In the present context, migration has become a complex issue, as Yuval Noah Harari says in his book 21 Lessons for the 21st Century: “As more and more humans cross more and more borders in search of jobs, security, and a better future, the need to confront, assimilate or expel strangers strains political systems and collective identities that were shaped in less fluid times”. Professor Harari views migration as a bilateral and reciprocal “deal” between the people of a recipient State and the migrant, which has three conditions: the host country allows the immigrants in; in return the immigrants must embrace core norms and values of the recipient or host State, even if that entails giving up some of the migrants’ values and norms; and if the immigrants succeed in assimilating into their host societies and communities at least to a sufficient degree, they would be eventually be recognized as equal and full members of the host country.  In his words “they become us”.

This having been said, the often heard protestations against migration have been based on the fact that migrants do not fully integrate; they overburden the labor market and steal jobs that are the rightful claims of the natives; they muddy or corrupt long established local values; and create instability in local society and communities.  Whatever the merits of these fears are, the benefits brought in by migrants are claimed to override the concerns.  Giovanni Peri writing in Berkeley Review of Latin American Studies (Fall 2013) says:   “In the United States — and in many European countries — the foreign born have become a large and growing presence in the home services sector. Home services include cleaning, food preparation, and gardening, as well as personal services such as child and elderly care. These jobs are often characterized as “household production” services. The increased presence of immigrants in this sector has made home services more affordable, which in turn has allowed more native-born women — especially highly educated women — to join the labor force or to increase their hours worked…
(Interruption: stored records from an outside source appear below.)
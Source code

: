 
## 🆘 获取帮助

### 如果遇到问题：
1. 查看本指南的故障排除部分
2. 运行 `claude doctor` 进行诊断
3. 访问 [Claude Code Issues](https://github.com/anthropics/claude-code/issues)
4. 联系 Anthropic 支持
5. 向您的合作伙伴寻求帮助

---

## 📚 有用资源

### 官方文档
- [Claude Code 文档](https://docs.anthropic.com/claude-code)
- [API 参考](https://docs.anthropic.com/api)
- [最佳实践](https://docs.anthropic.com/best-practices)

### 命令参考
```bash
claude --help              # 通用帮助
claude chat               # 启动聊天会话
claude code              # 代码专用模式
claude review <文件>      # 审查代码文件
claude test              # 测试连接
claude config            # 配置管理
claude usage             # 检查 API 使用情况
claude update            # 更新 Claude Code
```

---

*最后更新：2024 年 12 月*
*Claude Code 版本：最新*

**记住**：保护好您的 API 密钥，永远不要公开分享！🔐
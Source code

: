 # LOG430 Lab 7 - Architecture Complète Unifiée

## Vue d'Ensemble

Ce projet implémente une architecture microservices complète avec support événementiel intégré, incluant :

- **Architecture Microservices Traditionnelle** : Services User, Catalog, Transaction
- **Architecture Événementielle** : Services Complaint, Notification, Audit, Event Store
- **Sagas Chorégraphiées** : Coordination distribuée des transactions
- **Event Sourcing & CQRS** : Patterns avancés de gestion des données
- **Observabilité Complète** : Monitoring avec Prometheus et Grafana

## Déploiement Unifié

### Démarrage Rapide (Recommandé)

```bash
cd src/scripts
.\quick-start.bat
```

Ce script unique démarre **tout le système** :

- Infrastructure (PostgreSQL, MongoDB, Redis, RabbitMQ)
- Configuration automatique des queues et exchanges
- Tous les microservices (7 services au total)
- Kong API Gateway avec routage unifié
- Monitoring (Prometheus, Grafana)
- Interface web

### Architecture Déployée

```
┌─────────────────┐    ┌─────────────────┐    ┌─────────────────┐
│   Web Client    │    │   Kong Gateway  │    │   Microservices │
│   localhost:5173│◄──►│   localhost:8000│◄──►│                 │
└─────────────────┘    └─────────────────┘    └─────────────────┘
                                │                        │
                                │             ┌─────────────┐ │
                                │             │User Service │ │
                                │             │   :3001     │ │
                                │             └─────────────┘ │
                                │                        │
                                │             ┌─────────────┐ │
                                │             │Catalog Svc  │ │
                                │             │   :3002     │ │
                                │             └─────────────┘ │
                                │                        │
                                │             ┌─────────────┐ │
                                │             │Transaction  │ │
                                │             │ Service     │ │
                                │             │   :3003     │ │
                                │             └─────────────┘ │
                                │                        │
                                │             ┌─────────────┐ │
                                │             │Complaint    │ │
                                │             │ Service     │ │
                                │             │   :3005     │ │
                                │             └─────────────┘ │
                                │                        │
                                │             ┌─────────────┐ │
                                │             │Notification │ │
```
Highly educated immigrants are a huge asset for the U.S. economy, which attracts scientists and engineers from all over the world. One-quarter of the U.S.-based Nobel laureates of the last 50 years were foreign-born, and highly educated immigrants account for about one-third of U.S. innovation. In 2006, immigrants founded 25 percent of new high-tech companies with more than $1 million in sales, generating income and employment for the whole country. Innovation and technological growth are the engines of economic growth in technologically advanced countries like the United States, where attracting and training new scientists and engineers is key to continued economic success”.

In a world that is currently over sensitive to human rights and human safety, the overriding consideration should be human dignity, which is the key driver for ensuring equal rights for migrants, most of whom migrate from repressive and destructive war zones, famine driven and drought affected countries, and places where employment opportunities are non-existent.  In this perspective the IOM has to be lauded in its dedication of this year’s International Migrants’ Day to   not only focusing on the needs of migrants, but also on their values and active contributions to change, social progress, and resilience.  The IOM’s global call to end all forms of discrimination against migrants is therefore both appropriate and justified.

Ruwantissa Abeyratne

Dr. Abeyratne teaches aerospace law at McGill University. Among the numerous books he has published are Air Navigation Law (2012) and Aviation Safety Law and Regulation (to be published in 2023). He is a former Senior Legal Counsel at the International Civil Aviation Organization.